I take hold of her face gently in my hands, and move my lips closer to hers.
"Tell me to stop," I say, giving her the chance to stop me now.
She just looks me straight in the eye, smiles weakly, and I move my lips until they are touching hers.
It starts out as a chaste kiss, but deepens until I am sure that if we don't stop now, this is going to go way further than kissing, and I want it too, I really do.
But Sam pulls away, and I look at her in confusion, silently asking why she stopped.
"Stop," she says weakly, and I can hear her voice breaking, see the tears pouring down her face, and it takes me a few seconds to understand what she means; but when it does it feels like a punch in the stomach. She doesn't just want to stop now, she wants this non relationship to stay just that, she doesn't want to be in a relationship with me, not yet anyway.
"I'm sorry," she carries on, "but my job, it means a lot to me, and I can't risk it, not yet, maybe one day, but for now…I'm sorry."
I understand why she is doing this, know that she is trying to make it better by saying that she wants us to be in a relationship, but doesn't want to risk her job, but I still feel empty, like I can't breathe. I have imagined hundreds of different ways we would express our feelings for each other, but this…this was definitely not one of them.
She tries to move closer to me, to comfort me, but I walk away. I sit on the bench, and stare at her with blank eyes.
She winces, almost as if I have physically punched her, before turning and walking out of the locker room. I hear her break down outside the door, hear her cries of pain, of unfairness, and know that I should probably be crying too, but I can't., I can't feel anything, all I feel is emptiness.
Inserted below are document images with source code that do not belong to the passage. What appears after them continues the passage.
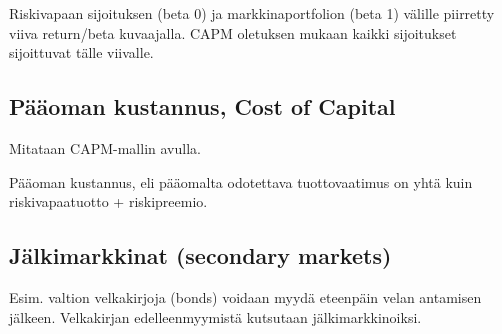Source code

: \documentclass[a4paper]{article}
\begin{document}
Riskivapaan sijoituksen (beta 0) ja markkinaportfolion (beta 1) välille piirretty viiva return/beta kuvaajalla. CAPM oletuksen mukaan kaikki sijoitukset sijoittuvat tälle viivalle.

\subsection{Pääoman kustannus, Cost of Capital}

Mitataan CAPM-mallin avulla. 

Pääoman kustannus, eli pääomalta odotettava tuottovaatimus on yhtä kuin riskivapaatuotto + riskipreemio.

\subsection{Jälkimarkkinat (secondary markets)}

Esim. valtion velkakirjoja (bonds) voidaan myydä eteenpäin velan antamisen jälkeen. Velkakirjan edelleenmyymistä kutsutaan jälkimarkkinoiksi.
\end{document}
Eventually I hear the sobs quieten, and the sound of her footsteps heading back to the party.
I just sit there, not moving, not feeling, until I realise that they will be expecting me at the party.
I get up, go to my locker, grab my coat and my keys, and head up to the gate room, to say goodbye, after that…after that I have no idea.
I walk into the gate room, and immediately spot Daniel, who walks over warily, as if he expects me to still be angry. I give a weak smile, and he visibly relaxes, although he still looks slightly wary.
"You've missed most of the party."
"I know."
"You leaving?" he asks, pointing to my coat.
"Yeah."
He nods, before glancing to the corner of the room. Following his gaze I see Sam and Janet sat at one of the make shift tables that were put up for the party, and Sam turns to look straight at us, and her eyes look just how mine should, broken.
Looking back at Daniel, he looks me straight in the eye, almost as if it will tell him what he wants to know, but I just look straight back at him; and he shakes his head, knowing that I am not going to give him the answers he seeks, before moving so I can get to the door.
I walk out, knowing that nothing is ever going to be the same again, that the whole SGC will be different tomorrow, as I am sure that I have just started some interesting rumours that I will find out about, assuming that I come back.